Çarşamba Ovasındaki göller ise KocaGöl, Akmaz Göl, AkarcıkGöl ve Dumanlı Göldür. Bu göllerin etrafı sazlık ve bataklık olmasına rağmen tabiî güzellikleri çok fevkalâdedir. Terme ilçesinde Simenit Gölü ile Lâdik ilçesindeki Lâdik Gölü alabalık bakımından zengindir.

Ayrıca çeşitli baraj gölleri vardır. Bunlar; Hasan Uğurlu Baraj Gölü, Suat Uğurlu Baraj Gölü, Altınkaya Baraj Gölü, Derbent Baraj Gölü, Çakmak Baraj Gölüdür.

İklim ve Bitki Örtüsü

İklim: Bu ilde ılıman bir iklim hüküm sürer. 0°C’nin altında soğuk gün sayısı toplamı 20 günü geçmez. Yağış ortalaması 733 mm’dir. Sıcaklık -8, 1°C ile + 39°C arasında seyreder. Ilık hava, bol yağış ve gür yeşillik Samsun’un özelliğidir.

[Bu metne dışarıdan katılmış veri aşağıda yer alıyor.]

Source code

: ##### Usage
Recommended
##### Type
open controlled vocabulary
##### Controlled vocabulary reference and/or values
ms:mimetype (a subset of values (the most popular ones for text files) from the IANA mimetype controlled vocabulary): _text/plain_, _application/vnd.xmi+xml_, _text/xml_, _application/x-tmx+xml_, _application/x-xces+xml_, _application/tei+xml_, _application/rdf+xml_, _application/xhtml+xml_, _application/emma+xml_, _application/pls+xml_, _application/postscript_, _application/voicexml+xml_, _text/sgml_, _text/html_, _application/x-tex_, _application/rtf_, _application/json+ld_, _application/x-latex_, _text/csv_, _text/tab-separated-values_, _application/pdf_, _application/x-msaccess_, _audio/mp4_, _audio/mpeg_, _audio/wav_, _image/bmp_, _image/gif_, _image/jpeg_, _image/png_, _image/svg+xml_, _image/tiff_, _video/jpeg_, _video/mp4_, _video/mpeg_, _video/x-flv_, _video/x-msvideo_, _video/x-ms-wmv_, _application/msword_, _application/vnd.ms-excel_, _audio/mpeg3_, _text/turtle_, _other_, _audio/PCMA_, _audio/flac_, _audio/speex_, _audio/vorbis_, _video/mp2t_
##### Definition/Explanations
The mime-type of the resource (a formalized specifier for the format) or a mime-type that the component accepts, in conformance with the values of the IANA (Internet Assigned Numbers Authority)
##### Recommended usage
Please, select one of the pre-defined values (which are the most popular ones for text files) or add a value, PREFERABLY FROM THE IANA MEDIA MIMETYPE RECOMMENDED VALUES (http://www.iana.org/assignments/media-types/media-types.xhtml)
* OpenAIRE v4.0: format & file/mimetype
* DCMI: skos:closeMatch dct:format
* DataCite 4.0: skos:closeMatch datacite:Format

Samsun’un iklimi, sâhilde ve iç kesimlerde değişiklik arz etmektedir. Sâhil şeridinde tipik bir Akdeniz iklimi hüküm sürmesine rağmen iç kesimlerde dağların etkisiyle kara iklimi hâkimdir. Genellikle yaz mevsiminde, aşırı sıcaklar olmasına rağmen, deniz suyu buharlaşmasına ilâveten, çevredeki baraj göllerinin çokluğu sebebiyle nem oranı oldukça yükselir. Kış ayları ise az soğuk ve oldukça yağışlı geçmektedir. Yağışlar, kıyı kesimlerinde genelde yağmur şeklindedir. Kıyı kesimlerindeki karla örtülü gün sayısı 4-5 günü geçmez. İç kesimlerde ise karla örtülü gün sayısı daha fazladır ve sert geçen İç Anadolu ikliminin etkileri görülür.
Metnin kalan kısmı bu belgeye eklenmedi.